When I first met Hagar and we were in the throws of young love, I had a perception of what a military officer’s wife was like and it wasn’t me. I looked down my arrogant, young nose at those betrothed and thought I will never become one – ‘no way Jose’.
To me, the military officer’s spouse wore a Laura Ashley frock, twin-set and pearls, her husband’s rank on her sleeve, and she arranged the flowers for the Mess in her spare time. She frequented coffee mornings, twitched her curtains, monitoring the comings and goings of her neighbours, gossiping bitchily behind their back.
I was smoking pot, wearing skate clothes; hoody, baggy trousers, unfeasibly large trainers; writing angry, satirical, feminist verse, surfing, adventuring, pushing boundaries. The military men fascinated me with their fast chat, powerful roles and unquestioning self-assurance. We clashed delightfully and passionately; spending long evenings of red wine fuelled, heated debates. Our battlefield for intellectual supremacy played out in late night games of Trivial Pursuit, Risk, Backgammon, The Name Game and Escape From Colditz.
Time passed and Hagar proposed. I sold out to feminism and accepted. The subjugation began, and nestled in the security and comfort of newly wed love, I tiptoed into the community I had readily dismissed at the beginning of our courtship. The real wives, and not the fictional versions that I had created and judged, became my friends. To be frank, there were some that fitted the stereotype, but not many, and they are a breed that time, and social evolution, are phasing away.
In these early days, I met a senior officer’s wife, who came to be my friend. I almost have some weird, officer’s wife crush on her because I admire her so much and I have gained so much inspiration from her. By profession she is an Occupational Psychotherapist so she, like me, loves to observe, dissect, question and ultimately, try to understand why, and how, we are who we are.

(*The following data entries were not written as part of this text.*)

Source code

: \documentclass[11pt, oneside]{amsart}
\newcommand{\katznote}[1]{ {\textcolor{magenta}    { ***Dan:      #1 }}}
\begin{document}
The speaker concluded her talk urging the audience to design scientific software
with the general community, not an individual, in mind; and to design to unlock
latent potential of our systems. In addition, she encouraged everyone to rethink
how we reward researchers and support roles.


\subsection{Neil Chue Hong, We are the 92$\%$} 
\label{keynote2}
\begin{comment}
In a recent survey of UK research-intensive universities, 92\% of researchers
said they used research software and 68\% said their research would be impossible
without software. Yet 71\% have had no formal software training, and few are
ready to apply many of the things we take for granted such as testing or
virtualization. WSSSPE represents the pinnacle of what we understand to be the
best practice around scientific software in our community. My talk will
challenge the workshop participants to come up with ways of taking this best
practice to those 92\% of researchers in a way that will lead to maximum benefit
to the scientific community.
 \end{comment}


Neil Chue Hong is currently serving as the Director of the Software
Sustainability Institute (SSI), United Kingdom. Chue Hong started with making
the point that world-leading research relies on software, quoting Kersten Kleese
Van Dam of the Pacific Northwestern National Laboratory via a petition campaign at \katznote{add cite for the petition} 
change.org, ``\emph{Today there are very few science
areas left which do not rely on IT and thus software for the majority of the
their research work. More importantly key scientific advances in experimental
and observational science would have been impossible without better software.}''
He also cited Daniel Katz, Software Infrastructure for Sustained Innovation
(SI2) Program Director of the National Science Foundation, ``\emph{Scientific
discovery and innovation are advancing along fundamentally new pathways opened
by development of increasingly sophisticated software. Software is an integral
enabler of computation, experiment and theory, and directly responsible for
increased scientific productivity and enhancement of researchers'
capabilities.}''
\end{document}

One night under the domination of the red wine mistress, we began a conversation that four years on we have yet to finish. What does the modern military wife look like? Who is she? How does she function in the modern military landscape? We both challenge the stereotype by who we are as people, and yet, the stereotype still pervades the military culture that we inhabit. In our red wine fuelled state, we dreamed a dream. To create a conference to gather modern military spouses and partners so that we can challenge the stereotype, but also, to find who we are, how are lives are constructed and what we need to help support our spouses and each other.